**** Given data
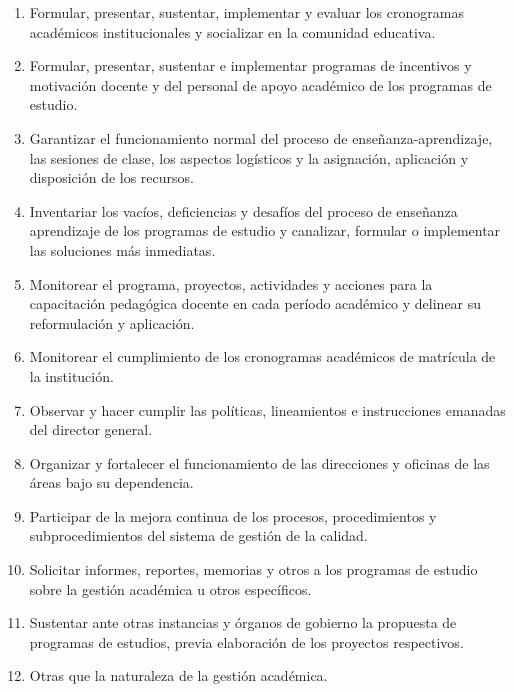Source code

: \begin{enumerate}
\item Formular, presentar, sustentar, implementar y evaluar los cronogramas académicos institucionales y socializar en la comunidad educativa. 
\item Formular, presentar, sustentar e implementar programas de incentivos y motivación docente y del personal de apoyo académico de los programas de estudio. 
\item Garantizar el funcionamiento normal del proceso de enseñanza-aprendizaje, las sesiones de clase, los aspectos logísticos y la asignación, aplicación y disposición de los recursos. 
\item Inventariar los vacíos, deficiencias y desafíos del proceso de enseñanza aprendizaje de los programas de estudio y canalizar, formular o implementar las soluciones más inmediatas.   
\item Monitorear el programa, proyectos, actividades y acciones para la capacitación pedagógica docente en cada período académico y delinear su reformulación y aplicación. 
\item Monitorear el cumplimiento de los cronogramas académicos de matrícula de la institución. 
\item Observar y hacer cumplir las políticas, lineamientos e instrucciones emanadas del director general. 
\item Organizar y fortalecer el funcionamiento de las direcciones y oficinas de las áreas bajo su dependencia. 
\item Participar de la mejora continua de los procesos, procedimientos y subprocedimientos del sistema de gestión de la calidad.  
\item Solicitar informes, reportes, memorias y otros a los programas de estudio sobre la gestión académica u otros específicos. 
\item Sustentar ante otras instancias y órganos de gobierno la propuesta de programas de estudios, previa elaboración de los proyectos respectivos. 
\item Otras que la naturaleza de la gestión académica. 
\end{enumerate}
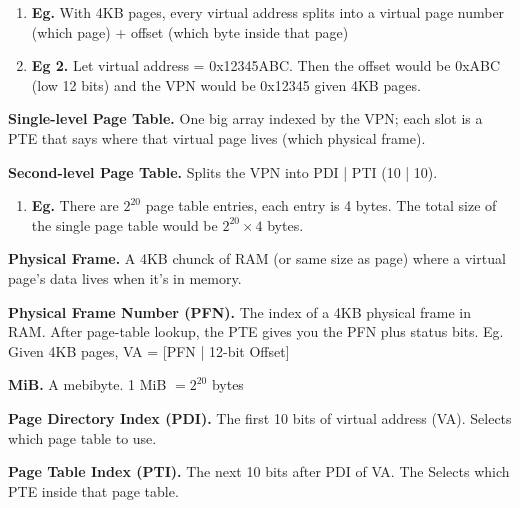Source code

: \documentclass[12pt]{article}
\begin{document}
    \begin{enumerate}
        \item[]{\bf Eg.} {With 4KB pages, every virtual address splits into a virtual page number (which page) + offset (which byte inside that page)} \par

        \item[]{\bf Eg 2.} {Let virtual address = 0x12345ABC. Then the offset would be 0xABC (low 12 bits) and the VPN would be 0x12345 given 4KB pages.} 
    \end{enumerate}

\vspace{1em}
\setlength{\parindent}{0pt} 

    {\bf Single-level Page Table.} {One big array indexed by the VPN; each slot is a PTE that says where that virtual page lives (which physical frame).} \par

    {\bf Second-level Page Table.} {Splits the VPN into PDI | PTI (10 | 10).} \par

    \begin{enumerate}
        \item[]{\bf Eg.} {There are $2^{20}$ page table entries, each entry is 4 bytes. The total size of the single page table would be $2^{20} \times 4$ bytes.} \par
    \end{enumerate}

\vspace{1em}

    {\bf Physical Frame.} {A 4KB chunck of RAM (or same size as page) where a virtual page's data lives when it's in memory.} 

    {\bf Physical Frame Number (PFN).} {The index of a 4KB physical frame in RAM. After page-table lookup, the PTE gives you the PFN plus status bits. Eg. Given 4KB pages, VA = [PFN | 12-bit Offset]}

    {\bf MiB.} {A mebibyte. 1 MiB $= 2^{20}$ bytes} 

    {\bf Page Directory Index (PDI).} {The first 10 bits of virtual address (VA). Selects which page table to use.} \par

    {\bf Page Table Index (PTI).} {The next 10 bits after PDI of VA. The Selects which PTE inside that page table.} \par
 
\end{document}
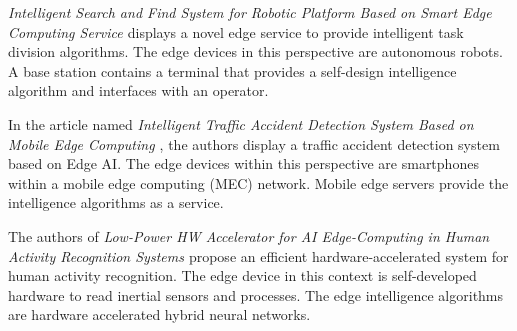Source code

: 
\textit{Intelligent Search and Find System for Robotic Platform Based on Smart Edge Computing Service \cite{barnawi2020intelligent}} displays a novel edge service to provide intelligent task division algorithms. The edge devices in this perspective are autonomous robots. A base station contains a terminal that provides a self-design intelligence algorithm and interfaces with an operator. 



In the article named \textit{Intelligent Traffic Accident Detection System Based on Mobile Edge Computing \cite{liao2017intelligent}}, the authors display a traffic accident detection system based on Edge AI. The edge devices within this perspective are smartphones within a mobile edge computing (MEC) network. Mobile edge servers provide the intelligence algorithms as a service.



The authors of \textit{Low-Power HW Accelerator for AI Edge-Computing in Human Activity Recognition Systems \cite{de2020low}} propose an efficient hardware-accelerated system for human activity recognition. The edge device in this context is self-developed hardware to read inertial sensors and processes. The edge intelligence algorithms are hardware accelerated hybrid neural networks.


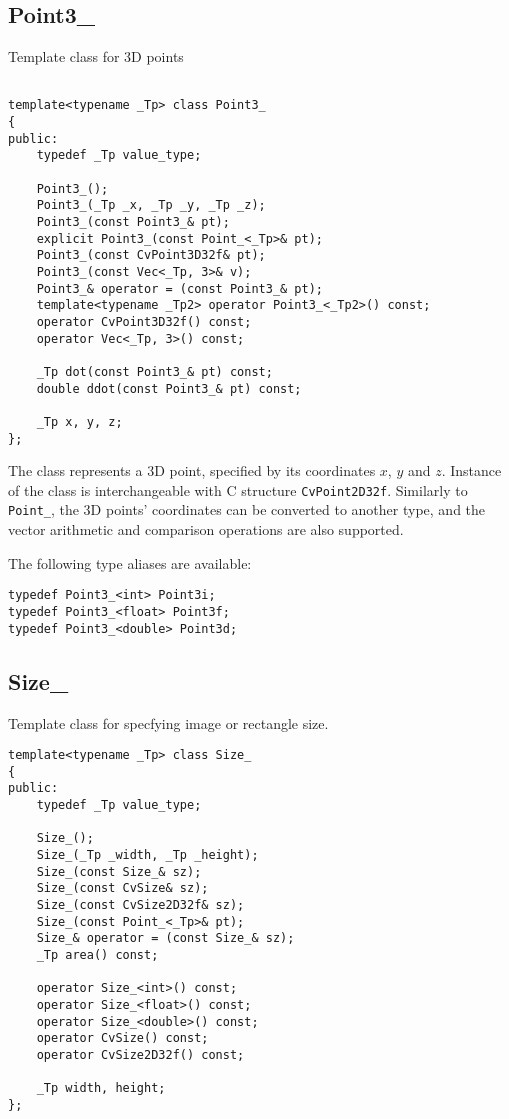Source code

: \subsection{Point3\_}

Template class for 3D points

\begin{lstlisting}

template<typename _Tp> class Point3_
{
public:
    typedef _Tp value_type;
    
    Point3_();
    Point3_(_Tp _x, _Tp _y, _Tp _z);
    Point3_(const Point3_& pt);
    explicit Point3_(const Point_<_Tp>& pt);
    Point3_(const CvPoint3D32f& pt);
    Point3_(const Vec<_Tp, 3>& v);
    Point3_& operator = (const Point3_& pt);
    template<typename _Tp2> operator Point3_<_Tp2>() const;
    operator CvPoint3D32f() const;
    operator Vec<_Tp, 3>() const;

    _Tp dot(const Point3_& pt) const;
    double ddot(const Point3_& pt) const;
    
    _Tp x, y, z;
};
\end{lstlisting}

The class represents a 3D point, specified by its coordinates $x$, $y$ and $z$.
Instance of the class is interchangeable with C structure \texttt{CvPoint2D32f}. Similarly to \texttt{Point\_}, the 3D points' coordinates can be converted to another type, and the vector arithmetic and comparison operations are also supported.

The following type aliases are available:

\begin{lstlisting}
typedef Point3_<int> Point3i;
typedef Point3_<float> Point3f;
typedef Point3_<double> Point3d;
\end{lstlisting}

\subsection{Size\_}

Template class for specfying image or rectangle size.

\begin{lstlisting}
template<typename _Tp> class Size_
{
public:
    typedef _Tp value_type;
    
    Size_();
    Size_(_Tp _width, _Tp _height);
    Size_(const Size_& sz);
    Size_(const CvSize& sz);
    Size_(const CvSize2D32f& sz);
    Size_(const Point_<_Tp>& pt);
    Size_& operator = (const Size_& sz);
    _Tp area() const;

    operator Size_<int>() const;
    operator Size_<float>() const;
    operator Size_<double>() const;
    operator CvSize() const;
    operator CvSize2D32f() const;

    _Tp width, height;
};
\end{lstlisting}

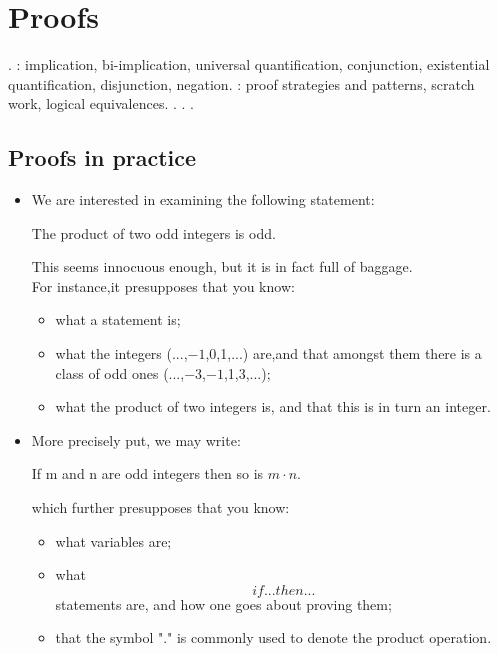 \documentclass[a4paper]{article}
\begin{document}
\tableofcontents

\section{Proofs}

. : implication, bi-implication, universal quantiﬁcation, conjunction, existential quantiﬁcation, disjunction, negation. : proof strategies and patterns, scratch work, logical equivalences. . . . 

\subsection{Proofs in practice}

\begin{itemize}
\item[]
We are interested in examining the following statement:\\
\begin{stat}
The product of two odd integers is odd.\\
\end{stat}
This seems innocuous enough, but it is in fact full of baggage.\\
For instance,it presupposes that you know:
\begin{itemize}

\item what a statement is;
\item what the integers (...,$-1$,0,1,...) are,and that amongst them there is a class of odd ones (...,$-3$,$-1$,1,3,...);
\item what the product of two integers is, and that this is in turn an integer.

\end{itemize}

\item[]
More precisely put, we may write:
\begin{stat}
If m and n are odd integers then so is $m\cdot n$.
\end{stat}
which further presupposes that you know:
\begin{itemize}
\item what variables are;
\item what $$if ... then ...$$ statements are, and how one goes about proving them;
\item that the symbol "." is commonly used to denote the product operation. 
\end{itemize}


\end{itemize}
\end{document}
********
• _Directions for this task_:
Above are records with pictures; repeat them exactly, but without the pictures.

• _Exercise output_:
Source code

: \begin{enumerate}
\item Formular, presentar, sustentar, implementar y evaluar los cronogramas académicos institucionales y socializar en la comunidad educativa. 
\item Formular, presentar, sustentar e implementar programas de incentivos y motivación docente y del personal de apoyo académico de los programas de estudio. 
\item Garantizar el funcionamiento normal del proceso de enseñanza-aprendizaje, las sesiones de clase, los aspectos logísticos y la asignación, aplicación y disposición de los recursos. 
\item Inventariar los vacíos, deficiencias y desafíos del proceso de enseñanza aprendizaje de los programas de estudio y canalizar, formular o implementar las soluciones más inmediatas.   
\item Monitorear el programa, proyectos, actividades y acciones para la capacitación pedagógica docente en cada período académico y delinear su reformulación y aplicación. 
\item Monitorear el cumplimiento de los cronogramas académicos de matrícula de la institución. 
\item Observar y hacer cumplir las políticas, lineamientos e instrucciones emanadas del director general. 
\item Organizar y fortalecer el funcionamiento de las direcciones y oficinas de las áreas bajo su dependencia. 
\item Participar de la mejora continua de los procesos, procedimientos y subprocedimientos del sistema de gestión de la calidad.  
\item Solicitar informes, reportes, memorias y otros a los programas de estudio sobre la gestión académica u otros específicos. 
\item Sustentar ante otras instancias y órganos de gobierno la propuesta de programas de estudios, previa elaboración de los proyectos respectivos. 
\item Otras que la naturaleza de la gestión académica. 
\end{enumerate}
Source code

: \documentclass[12pt]{article}
\begin{document}
    \begin{enumerate}
        \item[]{\bf Eg.} {With 4KB pages, every virtual address splits into a virtual page number (which page) + offset (which byte inside that page)} \par

        \item[]{\bf Eg 2.} {Let virtual address = 0x12345ABC. Then the offset would be 0xABC (low 12 bits) and the VPN would be 0x12345 given 4KB pages.} 
    \end{enumerate}

\vspace{1em}
\setlength{\parindent}{0pt} 

    {\bf Single-level Page Table.} {One big array indexed by the VPN; each slot is a PTE that says where that virtual page lives (which physical frame).} \par

    {\bf Second-level Page Table.} {Splits the VPN into PDI | PTI (10 | 10).} \par

    \begin{enumerate}
        \item[]{\bf Eg.} {There are $2^{20}$ page table entries, each entry is 4 bytes. The total size of the single page table would be $2^{20} \times 4$ bytes.} \par
    \end{enumerate}

\vspace{1em}

    {\bf Physical Frame.} {A 4KB chunck of RAM (or same size as page) where a virtual page's data lives when it's in memory.} 

    {\bf Physical Frame Number (PFN).} {The index of a 4KB physical frame in RAM. After page-table lookup, the PTE gives you the PFN plus status bits. Eg. Given 4KB pages, VA = [PFN | 12-bit Offset]}

    {\bf MiB.} {A mebibyte. 1 MiB $= 2^{20}$ bytes} 

    {\bf Page Directory Index (PDI).} {The first 10 bits of virtual address (VA). Selects which page table to use.} \par

    {\bf Page Table Index (PTI).} {The next 10 bits after PDI of VA. The Selects which PTE inside that page table.} \par
 
\end{document}
Source code

: 
\textit{Intelligent Search and Find System for Robotic Platform Based on Smart Edge Computing Service \cite{barnawi2020intelligent}} displays a novel edge service to provide intelligent task division algorithms. The edge devices in this perspective are autonomous robots. A base station contains a terminal that provides a self-design intelligence algorithm and interfaces with an operator. 



In the article named \textit{Intelligent Traffic Accident Detection System Based on Mobile Edge Computing \cite{liao2017intelligent}}, the authors display a traffic accident detection system based on Edge AI. The edge devices within this perspective are smartphones within a mobile edge computing (MEC) network. Mobile edge servers provide the intelligence algorithms as a service.



The authors of \textit{Low-Power HW Accelerator for AI Edge-Computing in Human Activity Recognition Systems \cite{de2020low}} propose an efficient hardware-accelerated system for human activity recognition. The edge device in this context is self-developed hardware to read inertial sensors and processes. The edge intelligence algorithms are hardware accelerated hybrid neural networks.


Source code

: \subsection{Point3\_}

Template class for 3D points

\begin{lstlisting}

template<typename _Tp> class Point3_
{
public:
    typedef _Tp value_type;
    
    Point3_();
    Point3_(_Tp _x, _Tp _y, _Tp _z);
    Point3_(const Point3_& pt);
    explicit Point3_(const Point_<_Tp>& pt);
    Point3_(const CvPoint3D32f& pt);
    Point3_(const Vec<_Tp, 3>& v);
    Point3_& operator = (const Point3_& pt);
    template<typename _Tp2> operator Point3_<_Tp2>() const;
    operator CvPoint3D32f() const;
    operator Vec<_Tp, 3>() const;

    _Tp dot(const Point3_& pt) const;
    double ddot(const Point3_& pt) const;
    
    _Tp x, y, z;
};
\end{lstlisting}

The class represents a 3D point, specified by its coordinates $x$, $y$ and $z$.
Instance of the class is interchangeable with C structure \texttt{CvPoint2D32f}. Similarly to \texttt{Point\_}, the 3D points' coordinates can be converted to another type, and the vector arithmetic and comparison operations are also supported.

The following type aliases are available:

\begin{lstlisting}
typedef Point3_<int> Point3i;
typedef Point3_<float> Point3f;
typedef Point3_<double> Point3d;
\end{lstlisting}

\subsection{Size\_}

Template class for specfying image or rectangle size.

\begin{lstlisting}
template<typename _Tp> class Size_
{
public:
    typedef _Tp value_type;
    
    Size_();
    Size_(_Tp _width, _Tp _height);
    Size_(const Size_& sz);
    Size_(const CvSize& sz);
    Size_(const CvSize2D32f& sz);
    Size_(const Point_<_Tp>& pt);
    Size_& operator = (const Size_& sz);
    _Tp area() const;

    operator Size_<int>() const;
    operator Size_<float>() const;
    operator Size_<double>() const;
    operator CvSize() const;
    operator CvSize2D32f() const;

    _Tp width, height;
};
\end{lstlisting}

 \documentclass[a4paper]{article}
\begin{document}
\tableofcontents

\section{Proofs}

. : implication, bi-implication, universal quantiﬁcation, conjunction, existential quantiﬁcation, disjunction, negation. : proof strategies and patterns, scratch work, logical equivalences. . . . 

\subsection{Proofs in practice}

\begin{itemize}
\item[]
We are interested in examining the following statement:\\
\begin{stat}
The product of two odd integers is odd.\\
\end{stat}
This seems innocuous enough, but it is in fact full of baggage.\\
For instance,it presupposes that you know:
\begin{itemize}

\item what a statement is;
\item what the integers (...,$-1$,0,1,...) are,and that amongst them there is a class of odd ones (...,$-3$,$-1$,1,3,...);
\item what the product of two integers is, and that this is in turn an integer.

\end{itemize}

\item[]
More precisely put, we may write:
\begin{stat}
If m and n are odd integers then so is $m\cdot n$.
\end{stat}
which further presupposes that you know:
\begin{itemize}
\item what variables are;
\item what $$if ... then ...$$ statements are, and how one goes about proving them;
\item that the symbol "." is commonly used to denote the product operation. 
\end{itemize}


\end{itemize}
\end{document}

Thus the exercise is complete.